Task:
In the data below, find the line that contains "fists flailing in" and the line that contains "pink sand, oozing". Copy both, plus every line between them, exactly.

Provided material:
■ ■ ■ ■

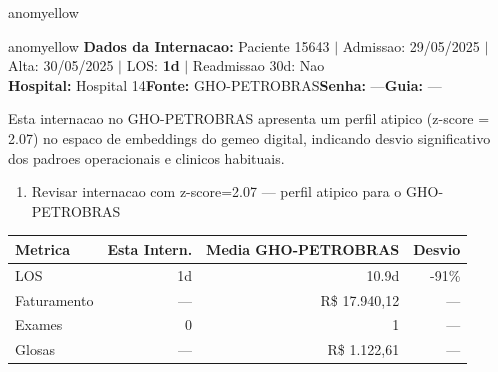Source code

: \documentclass[a4paper,10pt]{article}
\begin{document}
\begin{anomalycard}[Internacao 166871 | GHO-PETROBRAS | MODERADO (z=2.08)]{anomyellow}

\end{anomalycard}

\newpage

\begin{anomalycard}[Internacao 133861 | GHO-PETROBRAS | MODERADO (z=2.07)]{anomyellow}
\textbf{Dados da Internacao:} Paciente 15643 $\mid$ Admissao: 29/05/2025 $\mid$ Alta: 30/05/2025 $\mid$ LOS: \textbf{1d} $\mid$ Readmissao 30d: Nao\\
\textbf{Hospital:} Hospital 14\quad\textbf{Fonte:} GHO-PETROBRAS\quad\textbf{Senha:} ---\quad\textbf{Guia:} ---\\
\vspace{2pt}\begin{tcolorbox}[colback=severityred!20,colframe=anomyellow,title={\textbf{Interpretacao de Negocio}},fonttitle=\bfseries\small,left=4pt,right=4pt,top=3pt,bottom=3pt]
{\small Esta internacao no GHO-PETROBRAS apresenta um perfil atipico (z-score = 2.07) no espaco de embeddings do gemeo digital, indicando desvio significativo dos padroes operacionais e clinicos habituais.}
\end{tcolorbox}
\begin{tcolorbox}[colback=severityyellow!30,colframe=anomorange,title={\textbf{Recomendacoes Especificas}},fonttitle=\bfseries\small,left=4pt,right=4pt,top=3pt,bottom=3pt]
\begin{enumerate}[nosep,leftmargin=16pt]
\item {\small Revisar internacao com z-score=2.07 --- perfil atipico para o GHO-PETROBRAS}
\end{enumerate}
\end{tcolorbox}
\begin{center}\begin{tabular}{l r r r}\toprule\textbf{Metrica} & \textbf{Esta Intern.} & \textbf{Media GHO-PETROBRAS} & \textbf{Desvio} \\\midrule
LOS & 1d & 10.9d & -91\% \\
Faturamento & --- & R\$ 17.940,12 & --- \\
Exames & 0 & 1 & --- \\
Glosas & --- & R\$ 1.122,61 & --- \\
\bottomrule\end{tabular}\end{center}


\end{anomalycard}
\end{document}
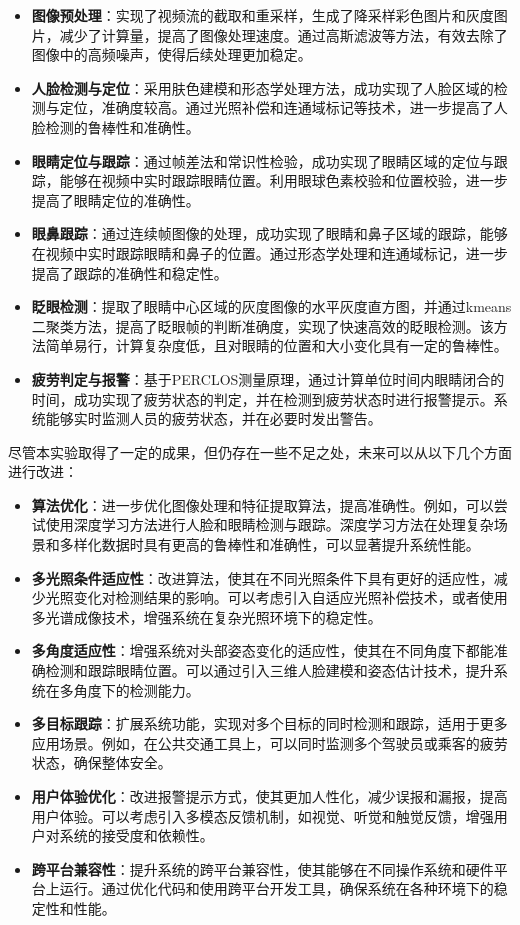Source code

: \documentclass[12pt,hyperref,a4paper,UTF8]{ctexart}
\begin{document}
\begin{itemize}
    \item \textbf{图像预处理}：实现了视频流的截取和重采样，生成了降采样彩色图片和灰度图片，减少了计算量，提高了图像处理速度。通过高斯滤波等方法，有效去除了图像中的高频噪声，使得后续处理更加稳定。
    \item \textbf{人脸检测与定位}：采用肤色建模和形态学处理方法，成功实现了人脸区域的检测与定位，准确度较高。通过光照补偿和连通域标记等技术，进一步提高了人脸检测的鲁棒性和准确性。
    \item \textbf{眼睛定位与跟踪}：通过帧差法和常识性检验，成功实现了眼睛区域的定位与跟踪，能够在视频中实时跟踪眼睛位置。利用眼球色素校验和位置校验，进一步提高了眼睛定位的准确性。
    \item \textbf{眼鼻跟踪}：通过连续帧图像的处理，成功实现了眼睛和鼻子区域的跟踪，能够在视频中实时跟踪眼睛和鼻子的位置。通过形态学处理和连通域标记，进一步提高了跟踪的准确性和稳定性。
    \item \textbf{眨眼检测}：提取了眼睛中心区域的灰度图像的水平灰度直方图，并通过kmeans二聚类方法，提高了眨眼帧的判断准确度，实现了快速高效的眨眼检测。该方法简单易行，计算复杂度低，且对眼睛的位置和大小变化具有一定的鲁棒性。
    \item \textbf{疲劳判定与报警}：基于PERCLOS测量原理，通过计算单位时间内眼睛闭合的时间，成功实现了疲劳状态的判定，并在检测到疲劳状态时进行报警提示。系统能够实时监测人员的疲劳状态，并在必要时发出警告。
\end{itemize}


尽管本实验取得了一定的成果，但仍存在一些不足之处，未来可以从以下几个方面进行改进：

\begin{itemize}
    \item \textbf{算法优化}：进一步优化图像处理和特征提取算法，提高准确性。例如，可以尝试使用深度学习方法进行人脸和眼睛检测与跟踪。深度学习方法在处理复杂场景和多样化数据时具有更高的鲁棒性和准确性，可以显著提升系统性能。
    \item \textbf{多光照条件适应性}：改进算法，使其在不同光照条件下具有更好的适应性，减少光照变化对检测结果的影响。可以考虑引入自适应光照补偿技术，或者使用多光谱成像技术，增强系统在复杂光照环境下的稳定性。
    \item \textbf{多角度适应性}：增强系统对头部姿态变化的适应性，使其在不同角度下都能准确检测和跟踪眼睛位置。可以通过引入三维人脸建模和姿态估计技术，提升系统在多角度下的检测能力。
    \item \textbf{多目标跟踪}：扩展系统功能，实现对多个目标的同时检测和跟踪，适用于更多应用场景。例如，在公共交通工具上，可以同时监测多个驾驶员或乘客的疲劳状态，确保整体安全。
    \item \textbf{用户体验优化}：改进报警提示方式，使其更加人性化，减少误报和漏报，提高用户体验。可以考虑引入多模态反馈机制，如视觉、听觉和触觉反馈，增强用户对系统的接受度和依赖性。
    \item \textbf{跨平台兼容性}：提升系统的跨平台兼容性，使其能够在不同操作系统和硬件平台上运行。通过优化代码和使用跨平台开发工具，确保系统在各种环境下的稳定性和性能。
\end{itemize}





\end{document}
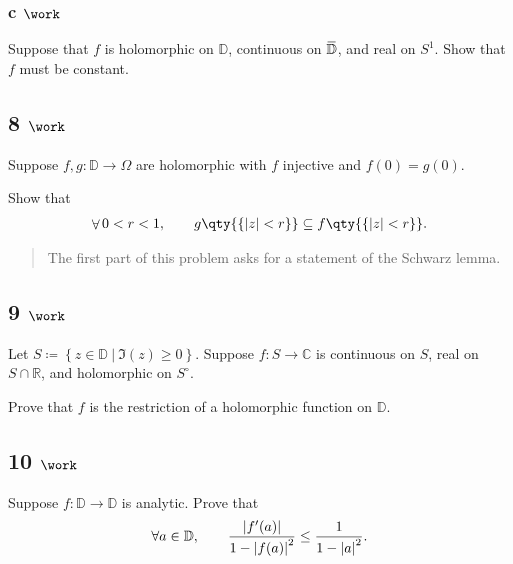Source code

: \hypertarget{c-work-6}{%
\subsubsection{\texorpdfstring{c
\(\work\)}{c \textbackslash work}}\label{c-work-6}}

Suppose that \(f\) is holomorphic on \({\mathbb{D}}\), continuous on
\(\mkern 1.5mu\overline{\mkern-1.5mu{\mathbb{D}}\mkern-1.5mu}\mkern 1.5mu\),
and real on \(S^1\). Show that \(f\) must be constant.

\hypertarget{work-77}{%
\subsection{\texorpdfstring{8
\(\work\)}{8 \textbackslash work}}\label{work-77}}

Suppose \(f, g: {\mathbb{D}}\to \Omega\) are holomorphic with \(f\)
injective and \(f(0) = g(0)\).

Show that
\begin{align*}  
\mathop{\mathrm{\forall}}0 < r < 1,\qquad g\qty{\left\{{{\left\lvert {z} \right\rvert} < r}\right\}} \subseteq f\qty{\left\{{{\left\lvert {z} \right\rvert} < r}\right\}}
.\end{align*}

\begin{quote}
The first part of this problem asks for a statement of the Schwarz
lemma.
\end{quote}

\hypertarget{work-78}{%
\subsection{\texorpdfstring{9
\(\work\)}{9 \textbackslash work}}\label{work-78}}

Let
\(S\coloneqq\left\{{z\in {\mathbb{D}}{~\mathrel{\Big|}~}\Im(z) \geq 0}\right\}\).
Suppose \(f:S\to {\mathbb{C}}\) is continuous on \(S\), real on
\(S\cap{\mathbb{R}}\), and holomorphic on \(S^\circ\).

Prove that \(f\) is the restriction of a holomorphic function on
\({\mathbb{D}}\).

\hypertarget{work-79}{%
\subsection{\texorpdfstring{10
\(\work\)}{10 \textbackslash work}}\label{work-79}}

Suppose \(f:{\mathbb{D}}\to {\mathbb{D}}\) is analytic. Prove that
\begin{align*}  
\forall a\in {\mathbb{D}}, \qquad {{\left\lvert {f'(a)} \right\rvert} \over 1 - {\left\lvert {f(a)} \right\rvert}^2 } \leq {1 \over 1 - {\left\lvert {a} \right\rvert}^2}
.\end{align*}

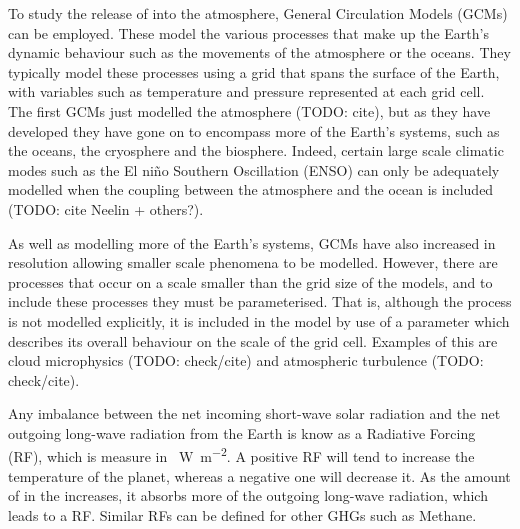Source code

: \documentclass{article}
\newif\ifsubsection
\begin{document}
\ifsubsection
\subsection{General Circulation Models}
\fi
To study the release of  into the atmosphere, General Circulation Models (GCMs) can be employed. These model the various processes that make up the Earth's dynamic behaviour such as the movements of the atmosphere or the oceans. They typically model these processes using a grid that spans the surface of the Earth, with variables such as temperature and pressure represented at each grid cell. The first GCMs just modelled the atmosphere (TODO: cite), but as they have developed they have gone on to encompass more of the Earth's systems, such as the oceans, the cryosphere and the biosphere. Indeed, certain large scale climatic modes such as the El ni{\~n}o Southern Oscillation (ENSO) can only be adequately modelled when the coupling between the atmosphere and the ocean is included (TODO: cite Neelin + others?). 

As well as modelling more of the Earth's systems, GCMs have also increased in resolution allowing smaller scale phenomena to be modelled. However, there are processes that occur on a scale smaller than the grid size of the models, and to include these processes they must be parameterised. That is, although the process is not modelled explicitly, it is included in the model by use of a parameter which describes its overall behaviour on the scale of the grid cell. Examples of this are cloud microphysics (TODO: check/cite) and atmospheric turbulence (TODO: check/cite).

\ifsubsection
\subsection{Radiative forcing and feedbacks}
\fi
Any imbalance between the net incoming short-wave solar radiation and the net outgoing long-wave radiation from the Earth is know as a Radiative Forcing (RF), which is measure in \SI{}{W.m^{-2}}. A positive RF will tend to increase the temperature of the planet, whereas a negative one will decrease it. As the amount of  in the increases, it absorbs more of the outgoing long-wave radiation, which leads to a RF. Similar RFs can be defined for other GHGs such as Methane.
\end{document}
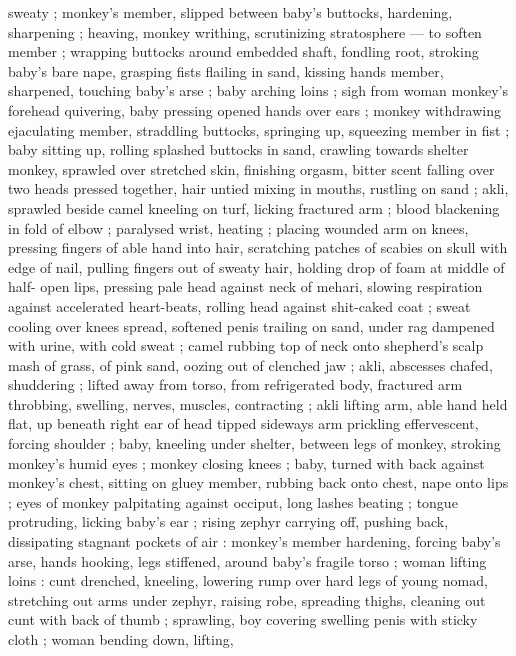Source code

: sweaty ; monkey's member, slipped between baby's buttocks, 
hardening, sharpening ; heaving, monkey writhing, scrutinizing 
stratosphere --- to soften member ; wrapping buttocks around 
embedded shaft, fondling root, stroking baby's bare nape, grasping 
fists flailing in sand, kissing hands {\col} member, sharpened, touching 
baby's arse ; baby arching loins ; sigh from woman {\col} monkey's 
forehead quivering, baby pressing opened hands over ears ; monkey 
withdrawing ejaculating member, straddling buttocks, springing up, 
squeezing member in fist ; baby sitting up, rolling splashed buttocks 
in sand, crawling towards shelter {\col} monkey, sprawled over stretched 
skin, finishing orgasm, bitter scent falling over two heads pressed 
together, hair untied mixing in mouths, rustling on sand ; akli, 
sprawled beside camel kneeling on turf, licking fractured arm ; blood 
blackening in fold of elbow ; paralysed wrist, heating ; placing 
wounded arm on knees, pressing fingers of able hand into hair, 
scratching patches of scabies on skull with edge of nail, pulling 
fingers out of sweaty hair, holding drop of foam at middle of half- 
open lips, pressing pale head against neck of mehari, slowing 
respiration against accelerated heart-beats, rolling head against 
shit-caked coat ; sweat cooling over knees spread, softened penis 
trailing on sand, under rag dampened with urine, with cold sweat ; 
camel rubbing top of neck onto shepherd's scalp {\col} mash of grass, of 
pink sand, oozing out of clenched jaw ; akli, abscesses chafed, 
shuddering ; lifted away from torso, from refrigerated body, fractured 
arm throbbing, swelling, nerves, muscles, contracting ; akli lifting 
arm, able hand held flat, up beneath right ear of head tipped 
sideways {\col} arm prickling effervescent, forcing shoulder ; baby, 
kneeling under shelter, between legs of monkey, stroking monkey's 
humid eyes ; monkey closing knees ; baby, turned with back against 
monkey's chest, sitting on gluey member, rubbing back onto chest, 
nape onto lips ; eyes of monkey palpitating against occiput, long 
lashes beating ; tongue protruding, licking baby's ear ; rising zephyr 
carrying off, pushing back, dissipating stagnant pockets of air : 
monkey's member hardening, forcing baby's arse, hands hooking, 
legs stiffened, around baby's fragile torso ; woman lifting loins : cunt 
drenched, kneeling, lowering rump over hard legs of young nomad, 
stretching out arms under zephyr, raising robe, spreading thighs, 
cleaning out cunt with back of thumb ; sprawling, boy covering 
swelling penis with sticky cloth ; woman bending down, lifting, 
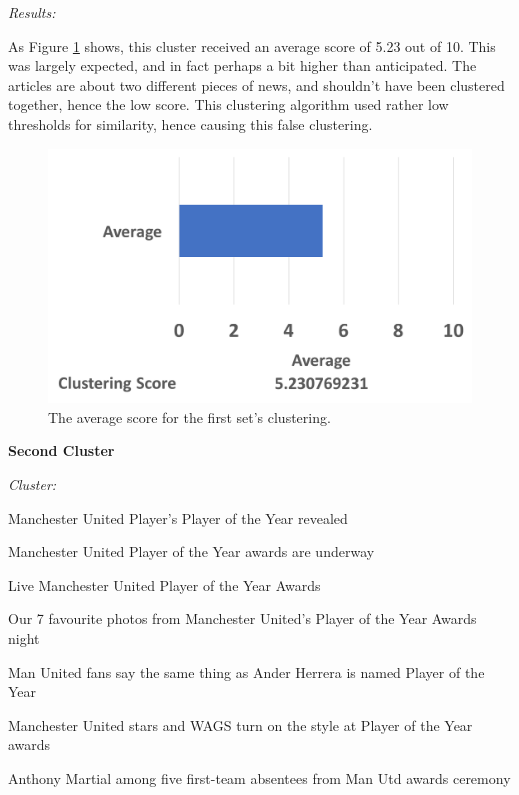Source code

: \documentclass[12pt]{article}
\begin{document}
\emph{Results:}

As Figure \ref{cluster1} shows, this cluster received an average score of 5.23 out of 10. This was largely expected, and in fact perhaps a bit higher than anticipated. The articles are about two different pieces of news, and shouldn't have been clustered together, hence the low score. This clustering algorithm used rather low thresholds for similarity, hence causing this false clustering.  \\

\begin{figure}[ht!]
  \centering
    \includegraphics[scale=0.6]{cluster1score.png}
   \caption[The average score for a cluster]{The average score for the first set's clustering.}
   \label{cluster1}
\end{figure} 

\textbf{Second Cluster}

\begin{mdframed}

\emph{Cluster:}

Manchester United Player's Player of the Year revealed \cite{united1}

Manchester United Player of the Year awards are underway \cite{united2}

Live Manchester United Player of the Year Awards \cite{united3}

Our 7 favourite photos from Manchester United's Player of the Year Awards night \cite{united4}

Man United fans say the same thing as Ander Herrera is named Player of the Year \cite{united5}

Manchester United stars and WAGS turn on the style at Player of the Year awards \cite{united6}

Anthony Martial among five first-team absentees from Man Utd awards ceremony \cite{united7} \\

\end{mdframed}
\end{document}
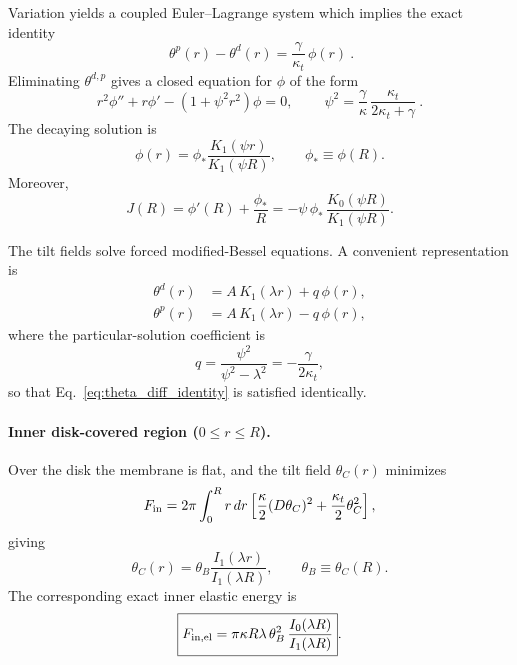 \documentclass[11pt]{article}
\begin{document}
Variation yields a coupled Euler--Lagrange system which implies the exact identity
\begin{equation}
\boxed{\ \theta^p(r)-\theta^d(r)=\frac{\gamma}{\kappa_t}\,\phi(r)\ }.
\label{eq:theta_diff_identity}
\end{equation}
Eliminating $\theta^{d,p}$ gives a closed equation for $\phi$ of the form
\begin{equation}
r^2\phi''+r\phi'-(1+\psi^2 r^2)\phi=0,
\qquad
\boxed{\ \psi^2=\frac{\gamma}{\kappa}\,\frac{\kappa_t}{2\kappa_t+\gamma}\ }.
\end{equation}
The decaying solution is
\begin{equation}
\boxed{
\phi(r)=\phi_*\frac{K_1(\psi r)}{K_1(\psi R)}
},
\qquad \phi_*\equiv \phi(R).
\label{eq:phi_outer}
\end{equation}
Moreover,
\begin{equation}
J(R)=\phi'(R)+\frac{\phi_*}{R}
=-\psi\,\phi_*\,\frac{K_0(\psi R)}{K_1(\psi R)}.
\end{equation}

The tilt fields solve forced modified-Bessel equations.
A convenient representation is
\begin{align}
\theta^d(r)&=A\,K_1(\lambda r)+q\,\phi(r),\\
\theta^p(r)&=A\,K_1(\lambda r)-q\,\phi(r),
\end{align}
where the particular-solution coefficient is
\begin{equation}
q=\frac{\psi^2}{\psi^2-\lambda^2}=-\frac{\gamma}{2\kappa_t},
\end{equation}
so that Eq.~\eqref{eq:theta_diff_identity} is satisfied identically.

\paragraph{Inner disk-covered region ($0\le r\le R$).}
Over the disk the membrane is flat, and the tilt field $\theta_C(r)$ minimizes
\begin{equation}
F_{\rm in}
=2\pi\int_0^R r\,dr
\left[
\frac{\kappa}{2}(D\theta_C)^2+\frac{\kappa_t}{2}\theta_C^2
\right],
\end{equation}
giving
\begin{equation}
\boxed{
\theta_C(r)=\theta_B\frac{I_1(\lambda r)}{I_1(\lambda R)}
},
\qquad \theta_B\equiv \theta_C(R).
\label{eq:thetaC_inner}
\end{equation}
The corresponding exact inner elastic energy is
\begin{equation}
\boxed{
F_{\rm in,el}
=\pi\kappa R\lambda\,\theta_B^2\,\frac{I_0(\lambda R)}{I_1(\lambda R)}
}.
\label{eq:Fin_el}
\end{equation}
\end{document}
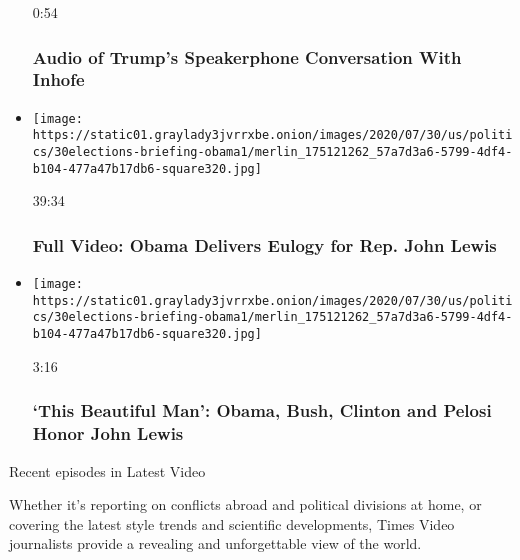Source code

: \begin{itemize}
  0:54

  \hypertarget{audio-of-trumps-speakerphone-conversation-with-inhofe}{%
  \subsubsection{Audio of Trump's Speakerphone Conversation With
  Inhofe}\label{audio-of-trumps-speakerphone-conversation-with-inhofe}}
\item
  \href{https://www.nytimes3xbfgragh.onion/video/us/100000007264733/obama-john-lewis-funeral.html?action=click\&module=video-series-bar\&region=header\&pgtype=Article\&playlistId=video/latest-video}{}

  \texttt{[image: https://static01.graylady3jvrrxbe.onion/images/2020/07/30/us/politics/30elections-briefing-obama1/merlin\_175121262\_57a7d3a6-5799-4df4-b104-477a47b17db6-square320.jpg]}

  39:34

  \hypertarget{full-video-obama-delivers-eulogy-for-rep-john-lewis}{%
  \subsubsection{Full Video: Obama Delivers Eulogy for Rep. John
  Lewis}\label{full-video-obama-delivers-eulogy-for-rep-john-lewis}}
\item
  \href{https://www.nytimes3xbfgragh.onion/video/us/politics/100000007264823/john-lewis-funeral.html?action=click\&module=video-series-bar\&region=header\&pgtype=Article\&playlistId=video/latest-video}{}

  \texttt{[image: https://static01.graylady3jvrrxbe.onion/images/2020/07/30/us/politics/30elections-briefing-obama1/merlin\_175121262\_57a7d3a6-5799-4df4-b104-477a47b17db6-square320.jpg]}

  3:16

  \hypertarget{this-beautiful-man-obama-bush-clinton-and-pelosi-honor-john-lewis}{%
  \subsubsection{`This Beautiful Man': Obama, Bush, Clinton and Pelosi
  Honor John
  Lewis}\label{this-beautiful-man-obama-bush-clinton-and-pelosi-honor-john-lewis}}
\end{itemize}

Recent episodes in Latest Video

Whether it's reporting on conflicts abroad and political divisions at
home, or covering the latest style trends and scientific developments,
Times Video journalists provide a revealing and unforgettable view of
the world.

■ ■ ■ ■

Answer for this exercise:
fists flailing in sand, kissing hands {\col} member, sharpened, touching 
baby's arse ; baby arching loins ; sigh from woman {\col} monkey's 
forehead quivering, baby pressing opened hands over ears ; monkey 
withdrawing ejaculating member, straddling buttocks, springing up, 
squeezing member in fist ; baby sitting up, rolling splashed buttocks 
in sand, crawling towards shelter {\col} monkey, sprawled over stretched 
skin, finishing orgasm, bitter scent falling over two heads pressed 
together, hair untied mixing in mouths, rustling on sand ; akli, 
sprawled beside camel kneeling on turf, licking fractured arm ; blood 
blackening in fold of elbow ; paralysed wrist, heating ; placing 
wounded arm on knees, pressing fingers of able hand into hair, 
scratching patches of scabies on skull with edge of nail, pulling 
fingers out of sweaty hair, holding drop of foam at middle of half- 
open lips, pressing pale head against neck of mehari, slowing 
respiration against accelerated heart-beats, rolling head against 
shit-caked coat ; sweat cooling over knees spread, softened penis 
trailing on sand, under rag dampened with urine, with cold sweat ; 
camel rubbing top of neck onto shepherd's scalp {\col} mash of grass, of 
pink sand, oozing out of clenched jaw ; akli, abscesses chafed, 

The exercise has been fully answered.